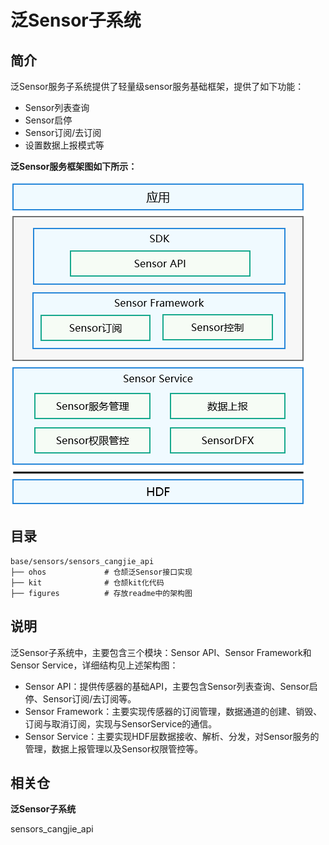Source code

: # 泛Sensor子系统<a name="ZH-CN_TOPIC_0000001078062432"></a>

## 简介<a name="section11660541593"></a>

泛Sensor服务子系统提供了轻量级sensor服务基础框架，提供了如下功能：

-   Sensor列表查询
-   Sensor启停
-   Sensor订阅/去订阅
-   设置数据上报模式等

 **泛Sensor服务框架图如下所示：** 

![](figures/zh-cn_image_0000001106694563.png)

## 目录<a name="section161941989596"></a>

```
base/sensors/sensors_cangjie_api
├── ohos             # 仓颉泛Sensor接口实现
├── kit              # 仓颉kit化代码
├── figures          # 存放readme中的架构图
```

## 说明<a name="section1312121216216"></a>

泛Sensor子系统中，主要包含三个模块：Sensor API、Sensor Framework和Sensor Service，详细结构见上述架构图：

-   Sensor API：提供传感器的基础API，主要包含Sensor列表查询、Sensor启停、Sensor订阅/去订阅等。
-   Sensor Framework：主要实现传感器的订阅管理，数据通道的创建、销毁、订阅与取消订阅，实现与SensorService的通信。
-   Sensor Service：主要实现HDF层数据接收、解析、分发，对Sensor服务的管理，数据上报管理以及Sensor权限管控等。

## 相关仓<a name="section1371113476307"></a>

**泛Sensor子系统**

sensors_cangjie_api
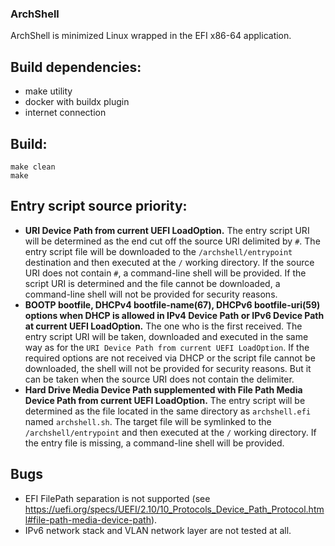 ### ArchShell

ArchShell is minimized Linux wrapped in the EFI x86-64 application.

## Build dependencies:

- make utility
- docker with buildx plugin
- internet connection

## Build:

```
make clean
make
```

## Entry script source priority:

- **URI Device Path from current UEFI LoadOption.** The entry script URI will be determined as the end cut off the source URI delimited by `#`. The entry script file will be downloaded to the `/archshell/entrypoint` destination and then executed at the `/` working directory. If the source URI does not contain `#`, a command-line shell will be provided. If the script URI is determined and the file cannot be downloaded, a command-line shell will not be provided for security reasons.
- **BOOTP bootfile, DHCPv4 bootfile-name(67), DHCPv6 bootfile-uri(59) options when DHCP is allowed in IPv4 Device Path or IPv6 Device Path at current UEFI LoadOption.** The one who is the first received. The entry script URI will be taken, downloaded and executed in the same way as for the `URI Device Path from current UEFI LoadOption`. If the required options are not received via DHCP or the script file cannot be downloaded, the shell will not be provided for security reasons. But it can be taken when the source URI does not contain the delimiter.
- **Hard Drive Media Device Path supplemented with File Path Media Device Path from current UEFI LoadOption.** The entry script will be determined as the file located in the same directory as `archshell.efi` named `archshell.sh`. The target file will be symlinked to the `/archshell/entrypoint` and then executed at the `/` working directory. If the entry file is missing, a command-line shell will be provided.

## Bugs

- EFI FilePath separation is not supported (see https://uefi.org/specs/UEFI/2.10/10_Protocols_Device_Path_Protocol.html#file-path-media-device-path).
- IPv6 network stack and VLAN network layer are not tested at all.

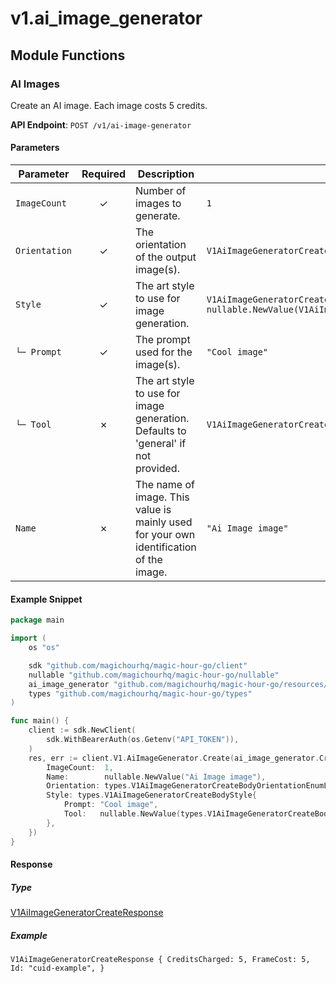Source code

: # v1.ai_image_generator

## Module Functions
### AI Images <a name="create"></a>

Create an AI image. Each image costs 5 credits.

**API Endpoint**: `POST /v1/ai-image-generator`

#### Parameters

| Parameter | Required | Description | Example |
|-----------|:--------:|-------------|--------|
| `ImageCount` | ✓ | Number of images to generate. | `1` |
| `Orientation` | ✓ | The orientation of the output image(s). | `V1AiImageGeneratorCreateBodyOrientationEnumLandscape` |
| `Style` | ✓ | The art style to use for image generation. | `V1AiImageGeneratorCreateBodyStyle {Prompt: "Cool image",Tool: nullable.NewValue(V1AiImageGeneratorCreateBodyStyleToolEnumAiAnimeGenerator),}` |
| `└─ Prompt` | ✓ | The prompt used for the image(s). | `"Cool image"` |
| `└─ Tool` | ✗ | The art style to use for image generation. Defaults to 'general' if not provided. | `V1AiImageGeneratorCreateBodyStyleToolEnumAiAnimeGenerator` |
| `Name` | ✗ | The name of image. This value is mainly used for your own identification of the image. | `"Ai Image image"` |

#### Example Snippet

```go
package main

import (
	os "os"

	sdk "github.com/magichourhq/magic-hour-go/client"
	nullable "github.com/magichourhq/magic-hour-go/nullable"
	ai_image_generator "github.com/magichourhq/magic-hour-go/resources/v1/ai_image_generator"
	types "github.com/magichourhq/magic-hour-go/types"
)

func main() {
	client := sdk.NewClient(
		sdk.WithBearerAuth(os.Getenv("API_TOKEN")),
	)
	res, err := client.V1.AiImageGenerator.Create(ai_image_generator.CreateRequest{
		ImageCount:  1,
		Name:        nullable.NewValue("Ai Image image"),
		Orientation: types.V1AiImageGeneratorCreateBodyOrientationEnumLandscape,
		Style: types.V1AiImageGeneratorCreateBodyStyle{
			Prompt: "Cool image",
			Tool:   nullable.NewValue(types.V1AiImageGeneratorCreateBodyStyleToolEnumAiAnimeGenerator),
		},
	})
}

```

#### Response

##### Type
[V1AiImageGeneratorCreateResponse](/types/v1_ai_image_generator_create_response.go)

##### Example
`V1AiImageGeneratorCreateResponse {
CreditsCharged: 5,
FrameCost: 5,
Id: "cuid-example",
}`
<!-- CUSTOM DOCS START -->

<!-- CUSTOM DOCS END -->

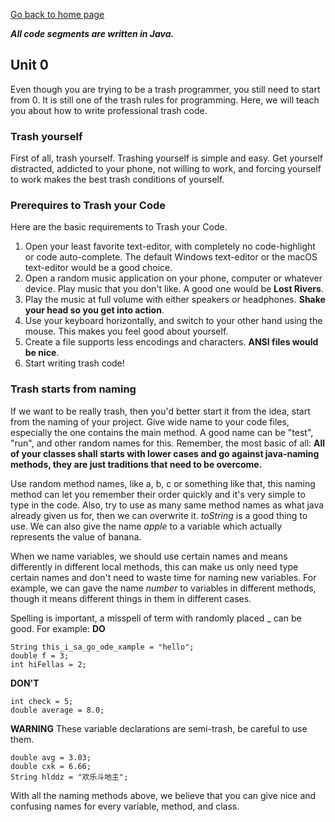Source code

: [Go back to home page](README.md)

***All code segments are written in Java.***

## Unit 0

Even though you are trying to be a trash programmer, you still need to start from 0. It is still one of the trash rules for programming.
Here, we will teach you about how to write professional trash code.

### Trash yourself
First of all, trash yourself. Trashing yourself is simple and easy. Get yourself distracted, addicted to your phone, not willing to work, and forcing yourself to work makes the best trash conditions of yourself.

### Prerequires to Trash your Code
Here are the basic requirements to Trash your Code.

1. Open your least favorite text-editor, with completely no code-highlight or code auto-complete. The default Windows text-editor or the macOS text-editor would be a good choice.
2. Open a random music application on your phone, computer or whatever device. Play music that you don't like. A good one would be **Lost Rivers**.
3. Play the music at full volume with either speakers or headphones. **Shake your head so you get into action**.
4. Use your keyboard horizontally, and switch to your other hand using the mouse. This makes you feel good about yourself.
5. Create a file supports less encodings and characters. **ANSI files would be nice**.
6. Start writing trash code!

### Trash starts from naming

If we want to be really trash, then you'd better start it from the idea, start from the naming of your project. Give wide name to your code files, especially the one contains the main method. A good name can be "test", "run", and other random names for this. Remember, the most basic of all: **All of your classes shall starts with lower cases and go against java-naming methods, they are just traditions that need to be overcome.**

Use random method names, like a, b, c or something like that, this naming method can let you remember their order quickly and it's very simple to type in the code. Also, try to use as many same method names as what java already given us for, then we can overwrite it. *toString* is a good thing to use. We can also give the name *apple* to a variable which actually represents the value of banana. 

When we name variables, we should use certain names and means differently in different local methods, this can make us only need type certain names and don't need to waste time for naming new variables. For example, we can gave the name *number* to variables in different methods, though it means different things in them in different cases.

Spelling is important, a misspell of term with randomly placed _ can be good. 
For example: 
**DO**
```
String this_i_sa_go_ode_xample = "hello";
double f = 3;
int hiFellas = 2;
```

**DON'T**
```
int check = 5;
double average = 8.0;
```

**WARNING**
These variable declarations are semi-trash, be careful to use them.
```
double avg = 3.03;
double cxk = 6.66;
String hlddz = "欢乐斗地主";
```
With all the naming methods above, we believe that you can give nice and confusing names for every variable, method, and class.
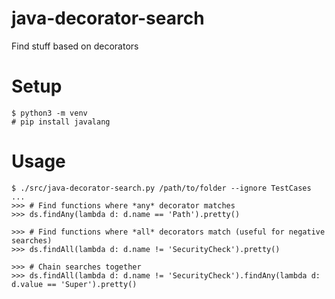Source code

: # java-decorator-search
Find stuff based on decorators

# Setup

```
$ python3 -m venv
# pip install javalang
```

# Usage

```
$ ./src/java-decorator-search.py /path/to/folder --ignore TestCases
...
>>> # Find functions where *any* decorator matches
>>> ds.findAny(lambda d: d.name == 'Path').pretty()

>>> # Find functions where *all* decorators match (useful for negative searches)
>>> ds.findAll(lambda d: d.name != 'SecurityCheck').pretty()

>>> # Chain searches together
>>> ds.findAll(lambda d: d.name != 'SecurityCheck').findAny(lambda d: d.value == 'Super').pretty()

```
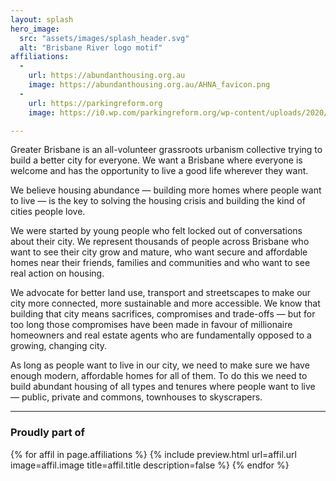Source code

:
 ```yaml
---
layout: splash
hero_image: 
  src: "assets/images/splash_header.svg"
  alt: "Brisbane River logo motif"
affiliations:
  - 
    url: https://abundanthousing.org.au
    image: https://abundanthousing.org.au/AHNA_favicon.png
  - 
    url: https://parkingreform.org
    image: https://i0.wp.com/parkingreform.org/wp-content/uploads/2020/03/B39E997E-DD3C-4C12-B9B6-86D20080CD69.jpeg

---
```


Greater Brisbane is an all-volunteer grassroots urbanism collective trying to build a better city for everyone. We want a Brisbane where everyone is welcome and has the opportunity to live a good life wherever they want. 

We believe housing abundance — building more homes where people want to live — is the key to solving the housing crisis and building the kind of cities people love. 

We were started by young people who felt locked out of conversations about their city. We represent thousands of people across Brisbane who want to see their city grow and mature, who want secure and affordable homes near their friends, families and communities and who want to see real action on housing. 

We advocate for better land use, transport and streetscapes to make our city more connected, more sustainable and more accessible. We know that building that city means sacrifices, compromises and trade-offs — but for too long those compromises have been made in favour of millionaire homeowners and real estate agents who are fundamentally opposed to a growing, changing city. 

As long as people want to live in our city, we need to make sure we have enough modern, affordable homes for all of them. To do this we need to build abundant housing of all types and tenures where people want to live — public, private and commons, townhouses to skyscrapers.

<div class="ml-embedded" data-form="SZhH3D"></div>

---

### Proudly part of

<div class="card-holder">
{% for affil in page.affiliations %}
  {% include preview.html url=affil.url image=affil.image title=affil.title description=false %}
{% endfor %}
</div>
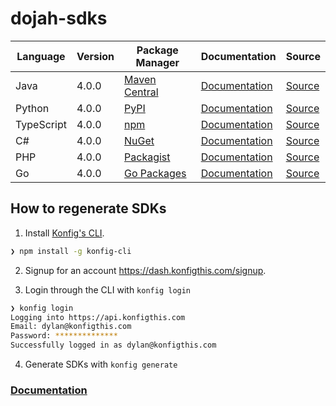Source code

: # dojah-sdks

|Language|Version|Package Manager|Documentation|Source|
|-|-|-|-|-|
|Java|4.0.0|[Maven Central](https://central.sonatype.com/artifact/com.konfigthis.dojah/dojah-java-sdk/4.0.0)|[Documentation](https://github.com/dojah-inc/dojah-sdks/tree/main/java/README.md)|[Source](https://github.com/dojah-inc/dojah-sdks/tree/main/java)|
|Python|4.0.0|[PyPI](https://pypi.org/project/dojah-python-sdk/4.0.0)|[Documentation](https://github.com/dojah-inc/dojah-sdks/tree/main/python/README.md)|[Source](https://github.com/dojah-inc/dojah-sdks/tree/main/python)|
|TypeScript|4.0.0|[npm](https://www.npmjs.com/package/dojah-typescript-sdk/v/4.0.0)|[Documentation](https://github.com/dojah-inc/dojah-sdks/tree/main/typescript/README.md)|[Source](https://github.com/dojah-inc/dojah-sdks/tree/main/typescript)|
|C#|4.0.0|[NuGet](https://nuget.org/packages/Dojah.Net/4.0.0)|[Documentation](https://github.com/dojah-inc/dojah-sdks/tree/main/csharp/README.md)|[Source](https://github.com/dojah-inc/dojah-sdks/tree/main/csharp)|
|PHP|4.0.0|[Packagist](https://packagist.org/packages/konfig/dojah-php-sdk#4.0.0)|[Documentation](https://github.com/dojah-inc/dojah-php-sdk)|[Source](https://github.com/dojah-inc/dojah-php-sdk)|
|Go|4.0.0|[Go Packages](https://pkg.go.dev/github.com/dojah-inc/dojah-sdks/go)|[Documentation](https://github.com/dojah-inc/dojah-sdks/tree/main/go/README.md)|[Source](https://github.com/dojah-inc/dojah-sdks/tree/main/go)|


## How to regenerate SDKs

1. Install [Konfig's CLI](https://www.npmjs.com/package/konfig-cli).

```bash
❯ npm install -g konfig-cli
```

2. Signup for an account https://dash.konfigthis.com/signup.

3. Login through the CLI with `konfig login`

```bash
❯ konfig login
Logging into https://api.konfigthis.com
Email: dylan@konfigthis.com
Password: **************
Successfully logged in as dylan@konfigthis.com
```

4. Generate SDKs with `konfig generate`

### [Documentation](https://konfigthis.com/docs)
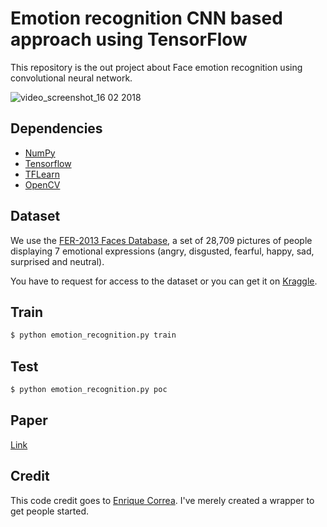 # Emotion recognition CNN based approach using TensorFlow


This repository is the out project about Face emotion recognition using convolutional neural network. 

![video_screenshot_16 02 2018](https://user-images.githubusercontent.com/12840374/36300907-0f8bfe86-1329-11e8-88c7-402236458387.png)

## Dependencies

- [NumPy](http://docs.scipy.org/doc/numpy-1.10.1/user/install.html)
- [Tensorflow](https://www.tensorflow.org/versions/r0.8/get_started/os_setup.html)
- [TFLearn](https://github.com/tflearn/tflearn#installation)
- [OpenCV](https://opencv-python-tutroals.readthedocs.io/en/latest/)

## Dataset

We use the [FER-2013 Faces Database](http://www.socsci.ru.nl:8180/RaFD2/RaFD?p=main), a set of 28,709 pictures of people displaying 7 emotional expressions (angry, disgusted, fearful, happy, sad, surprised and neutral).

You have to request for access to the dataset or you can get it on [Kraggle](https://www.kaggle.com/c/challenges-in-representation-learning-facial-expression-recognition-challenge/data).

## Train 
```bash
$ python emotion_recognition.py train
```

## Test

```bash
$ python emotion_recognition.py poc
```

## Paper

[Link](https://github.com/isseu/emotion-recognition-neural-networks/blob/master/paper/Report_NN.pdf)

## Credit

This code credit goes to [Enrique Correa](https://github.com/isseu). I've merely created a wrapper to get people started.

What is expected :: Please report only the count of lines in the entries above where the word "findAll" appears.

Answer space :: 2